### WHAT THE TASK ASKS
Please transcribe only the lines between the one containing "from existing tools)." and the end of the records, both ends included, exactly as written; skip every picture.

### TASK DATA
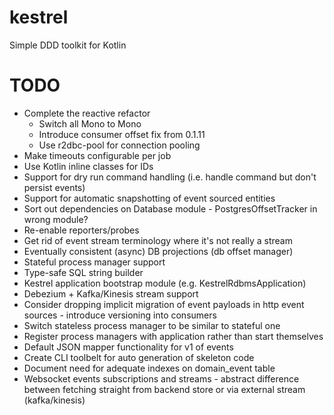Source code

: # kestrel
Simple DDD toolkit for Kotlin

TODO
====

* Complete the reactive refactor
    * Switch all Mono<Void> to Mono<Void>
    * Introduce consumer offset fix from 0.1.11
    * Use r2dbc-pool for connection pooling
* Make timeouts configurable per job
* Use Kotlin inline classes for IDs
* Support for dry run command handling (i.e. handle command but don't persist events)
* Support for automatic snapshotting of event sourced entities
* Sort out dependencies on Database module - PostgresOffsetTracker in wrong module?
* Re-enable reporters/probes
* Get rid of event stream terminology where it's not really a stream
* Eventually consistent (async) DB projections (db offset manager)
* Stateful process manager support
* Type-safe SQL string builder
* Kestrel application bootstrap module (e.g. KestrelRdbmsApplication)
* Debezium + Kafka/Kinesis stream support
* Consider dropping implicit migration of event payloads in http event sources - introduce versioning into consumers
* Switch stateless process manager to be similar to stateful one
* Register process managers with application rather than start themselves
* Default JSON mapper functionality for v1 of events
* Create CLI toolbelt for auto generation of skeleton code
* Document need for adequate indexes on domain_event table
* Websocket events subscriptions and streams - abstract difference between fetching straight from backend store or via external stream (kafka/kinesis)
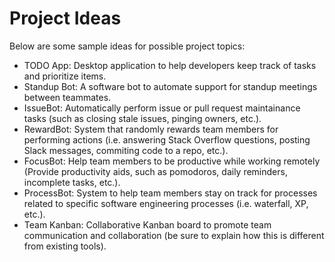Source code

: # Project Ideas

Below are some sample ideas for possible project topics:

* TODO App: Desktop application to help developers keep track of tasks and prioritize items.
* Standup Bot: A software bot to automate support for standup meetings between teammates.
* IssueBot: Automatically perform issue or pull request maintainance tasks (such as closing stale issues, pinging owners, etc.).
* RewardBot: System that randomly rewards team members for performing actions (i.e. answering Stack Overflow questions, posting Slack messages, commiting code to a repo, etc.).
* FocusBot: Help team members to be productive while working remotely (Provide productivity aids, such as pomodoros, daily reminders, incomplete tasks, etc.).
* ProcessBot: System to help team members stay on track for processes related to specific software engineering processes (i.e. waterfall, XP, etc.).
* Team Kanban: Collaborative Kanban board to promote team communication and collaboration (be sure to explain how this is different from existing tools).
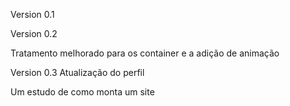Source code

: Version 0.1

Version 0.2

Tratamento melhorado para os container e a adição de animação

Version 0.3
Atualização do perfil

Um estudo de como monta um site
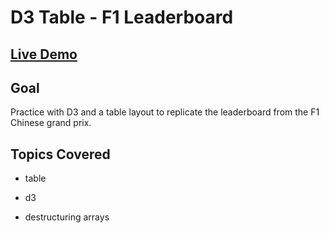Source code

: # D3 Table - F1 Leaderboard

## [Live Demo](https://codepen.io/borntofrappe/full/ZZaaOe)

## Goal

Practice with D3 and a table layout to replicate the leaderboard from the F1 Chinese grand prix.

## Topics Covered

- table

- d3

- destructuring arrays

### EXERCISE ANSWER
* Team Kanban: Collaborative Kanban board to promote team communication and collaboration (be sure to explain how this is different from existing tools).
Source code

: Version 0.1

Version 0.2

Tratamento melhorado para os container e a adição de animação

Version 0.3
Atualização do perfil

Um estudo de como monta um site
Source code

: # D3 Table - F1 Leaderboard

## [Live Demo](https://codepen.io/borntofrappe/full/ZZaaOe)

## Goal

Practice with D3 and a table layout to replicate the leaderboard from the F1 Chinese grand prix.

## Topics Covered

- table

- d3

- destructuring arrays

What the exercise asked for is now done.